Posted 6pm. Updated 8:30 pm with note on Thompson’s argument that baptism is a reiteration of OT narratives


Image via Wikipedia

Every so often scholars stumble over evidence that what they are reading in the Gospels is based not on historical events but on theological creativity but they never seem to mind. They nearly always pick themselves up, dust themselves off and look around declaring, “Didn’t hurt a bit” before continuing on their way as if nothing had ever happened.

Not so long ago I wrote a few posts on Bishop John Shelby’s Spong’s arguments that most of what we read in the Gospels is fictional midrash. (Even Dale C. Allison uses that “m” word to describe some of the same narratives in his Constructing Jesus — pp. 448, 451 —  so I guess scholars who object to mythicists using the word ‘midrash’ should have a quiet word with their mainstream counterparts who carelessly encourage them.) The point is that even though Spong argued Gospel stories were not historical memories, he nonetheless insisted that there was a historical foundation to them all. He’s not alone. Dennis MacDonald has argued that many scenarios in the Gospel of Mark are adaptations of scenes in the Homeric epics but he, too, makes a point of explicitly stating that he does not believe Jesus himself is a fiction.

So one feels immersed in familiar waters when reading a 1963 translation of the third edition (1958) of Rudolf Bultmann’s  The History of the Synoptic Tradition (originally published 1921) and finds Bultmann likewise being quick to declare that, despite all the legendary or mythical features of Mark’s account of the baptism of Jesus, he nonetheless is not so sceptical  as to deny that John really and truly did baptize Jesus.

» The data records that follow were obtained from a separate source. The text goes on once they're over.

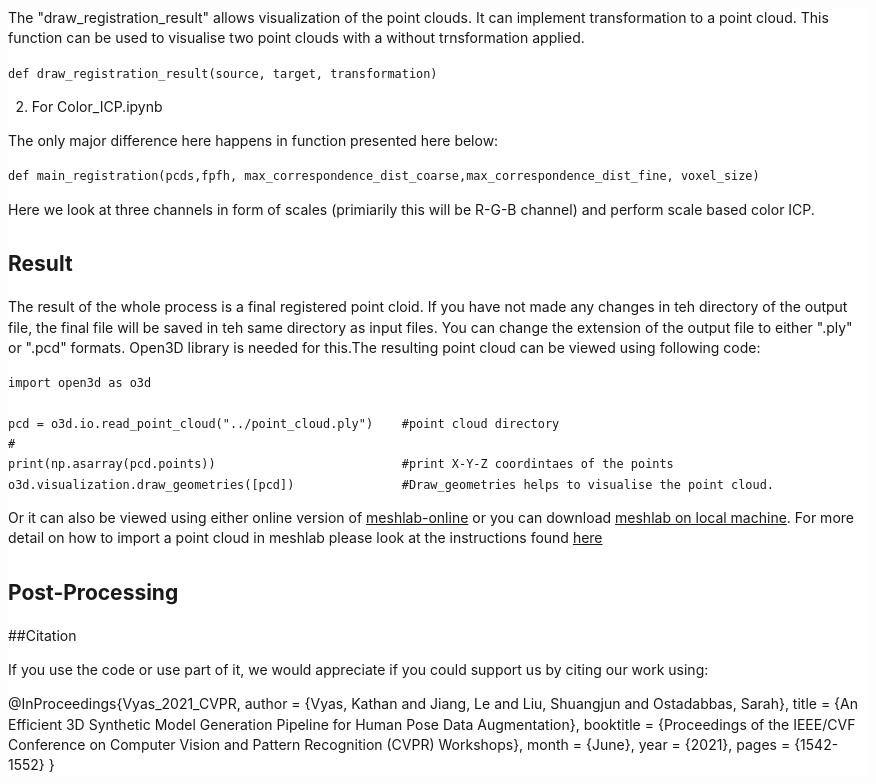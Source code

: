 The "draw_registration_result" allows visualization of the point clouds. It can implement transformation to a point cloud. This function can be used to visualise two point clouds with a without trnsformation applied.

```
def draw_registration_result(source, target, transformation)
```

2. For Color_ICP.ipynb

The only major difference here happens in function presented here below:
```
def main_registration(pcds,fpfh, max_correspondence_dist_coarse,max_correspondence_dist_fine, voxel_size)
```
Here we look at three channels in form of scales (primiarily this will be R-G-B channel) and perform scale based color ICP.


## Result

The result of the whole process is a final registered point cloid. If you have not made any changes in teh directory of the output file, the final file will be saved in teh same directory as input files. You can change the extension of the output file to either ".ply" or ".pcd" formats. Open3D library is needed for this.The resulting point cloud can be viewed using following code:

```
import open3d as o3d

pcd = o3d.io.read_point_cloud("../point_cloud.ply")    #point cloud directory                                           #
print(np.asarray(pcd.points))                          #print X-Y-Z coordintaes of the points
o3d.visualization.draw_geometries([pcd])               #Draw_geometries helps to visualise the point cloud. 
```

Or it can also be viewed using either online version of [meshlab-online](http://www.meshlabjs.net/) or you can download [meshlab on local machine](https://www.meshlab.net/#download). For more detail on how to import a point cloud in meshlab please look at the instructions found [here](http://www.heritagedoc.pt/doc/Meshlab_Tutorial_iitd.pdf)

## Post-Processing


##Citation

If you use the code or use part of it, we would appreciate if you could support us by citing our work using:

@InProceedings{Vyas_2021_CVPR,
    author    = {Vyas, Kathan and Jiang, Le and Liu, Shuangjun and Ostadabbas, Sarah},
    title     = {An Efficient 3D Synthetic Model Generation Pipeline for Human Pose Data Augmentation},
    booktitle = {Proceedings of the IEEE/CVF Conference on Computer Vision and Pattern Recognition (CVPR) Workshops},
    month     = {June},
    year      = {2021},
    pages     = {1542-1552}
}
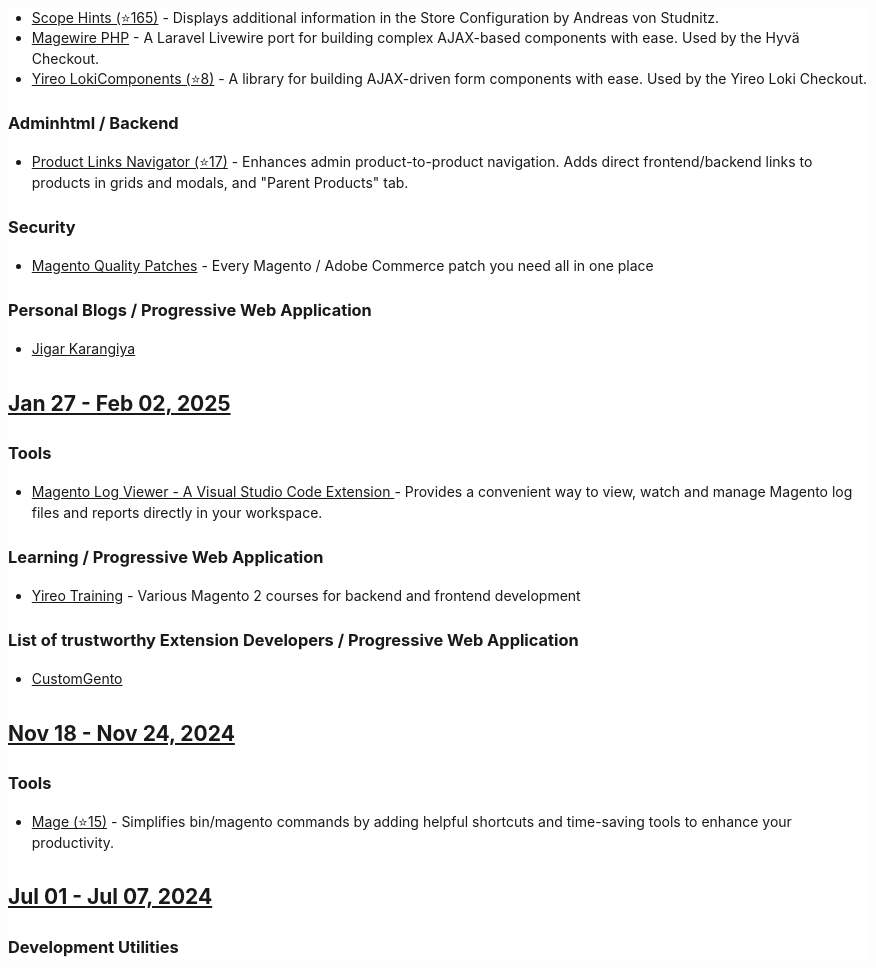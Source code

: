 *   [Scope Hints (⭐165)](https://github.com/avstudnitz/AvS_ScopeHint2) - Displays additional information in the Store Configuration
    by Andreas von Studnitz.
*   [Magewire PHP](https://github.com/magewirephp) - A Laravel Livewire port for building complex AJAX-based components with ease. Used by the Hyvä Checkout.
*   [Yireo LokiComponents (⭐8)](https://github.com/yireo/Yireo_LokiComponents) - A library for building AJAX-driven form components with ease. Used by the Yireo Loki Checkout.

### Adminhtml / Backend

*   [Product Links Navigator (⭐17)](https://github.com/elninotech/ElNino_ProductLinksNavigator) - Enhances admin product-to-product navigation. Adds direct frontend/backend links to products in grids and modals, and "Parent Products" tab.

### Security

*   [Magento Quality Patches](https://experienceleague.adobe.com/tools/commerce-quality-patches/index.html) - Every Magento / Adobe Commerce patch you need all in one place

### Personal Blogs / Progressive Web Application

*   [Jigar Karangiya](https://jigarkarangiya.com/)

## [Jan 27 - Feb 02, 2025](/content/2025/4/README.md)

### Tools

*   [Magento Log Viewer - A Visual Studio Code Extension ](https://marketplace.visualstudio.com/items?itemName=MathiasElle.magento-log-viewer) - Provides a convenient way to view, watch and manage Magento log files and reports directly in your workspace.

### Learning / Progressive Web Application

*   [Yireo Training](https://www.yireo.com/training) - Various Magento 2 courses for backend and frontend development

### List of trustworthy Extension Developers / Progressive Web Application

*   [CustomGento](https://www.customgento.com/extensions/)

## [Nov 18 - Nov 24, 2024](/content/2024/47/README.md)

### Tools

*   [Mage (⭐15)](https://github.com/GrimLink/mage) - Simplifies bin/magento commands by adding helpful shortcuts and time-saving tools to enhance your productivity.

## [Jul 01 - Jul 07, 2024](/content/2024/27/README.md)

### Development Utilities
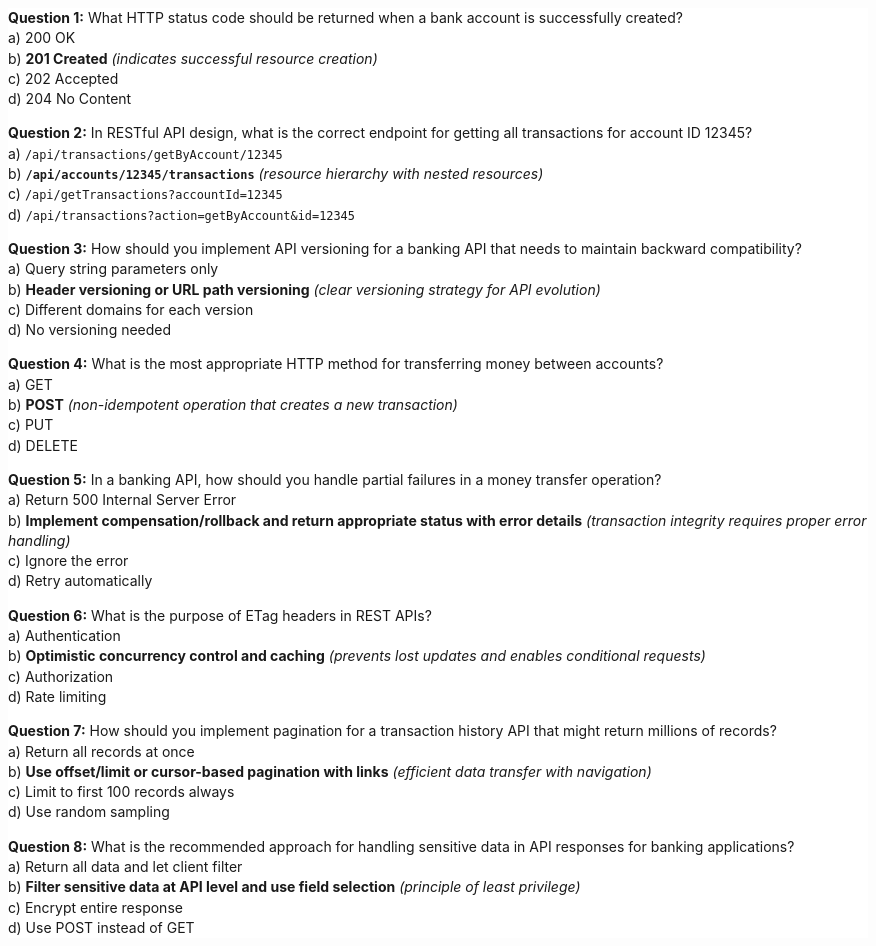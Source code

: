 **Question 1:** What HTTP status code should be returned when a bank account is successfully created?  
a) 200 OK  
b) **201 Created** *(indicates successful resource creation)*  
c) 202 Accepted  
d) 204 No Content

**Question 2:** In RESTful API design, what is the correct endpoint for getting all transactions for account ID 12345?  
a) `/api/transactions/getByAccount/12345`  
b) **`/api/accounts/12345/transactions`** *(resource hierarchy with nested resources)*  
c) `/api/getTransactions?accountId=12345`  
d) `/api/transactions?action=getByAccount&id=12345`

**Question 3:** How should you implement API versioning for a banking API that needs to maintain backward compatibility?  
a) Query string parameters only  
b) **Header versioning or URL path versioning** *(clear versioning strategy for API evolution)*  
c) Different domains for each version  
d) No versioning needed

**Question 4:** What is the most appropriate HTTP method for transferring money between accounts?  
a) GET  
b) **POST** *(non-idempotent operation that creates a new transaction)*  
c) PUT  
d) DELETE

**Question 5:** In a banking API, how should you handle partial failures in a money transfer operation?  
a) Return 500 Internal Server Error  
b) **Implement compensation/rollback and return appropriate status with error details** *(transaction integrity requires proper error handling)*  
c) Ignore the error  
d) Retry automatically

**Question 6:** What is the purpose of ETag headers in REST APIs?  
a) Authentication  
b) **Optimistic concurrency control and caching** *(prevents lost updates and enables conditional requests)*  
c) Authorization  
d) Rate limiting

**Question 7:** How should you implement pagination for a transaction history API that might return millions of records?  
a) Return all records at once  
b) **Use offset/limit or cursor-based pagination with links** *(efficient data transfer with navigation)*  
c) Limit to first 100 records always  
d) Use random sampling

**Question 8:** What is the recommended approach for handling sensitive data in API responses for banking applications?  
a) Return all data and let client filter  
b) **Filter sensitive data at API level and use field selection** *(principle of least privilege)*  
c) Encrypt entire response  
d) Use POST instead of GET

Without disputing the historicity of Jesus’ baptism by John,2 the story as we have it must be classified as legend. (p. 247)

If our earliest record of an event is legend then on what grounds do we decide not to question its historicity?

But even more intriguing is an attached footnote that reads:

2 I cannot share the scepticism of E. Meyer, Ursprung u. Anfaenge d. Christent., I, 1921, pp. 83f.  Indeed Acts 1037f, 1324f. prove that the historical fact of Jesus’ baptism is not necessary for linking the ministry of Jesus to John’s; yet not that this linking must be made by the story of a baptism, or that it could only be made if the baptism of Jesus were not an actual historical fact.

So my recent post about three modern scholars who are sceptical about the historicity of the baptism of Jesus by John — Bill Arnal, Leif E. Vaage and Burton Mack — are nothing novel. So the scholarly doubt is at least as old as 1921.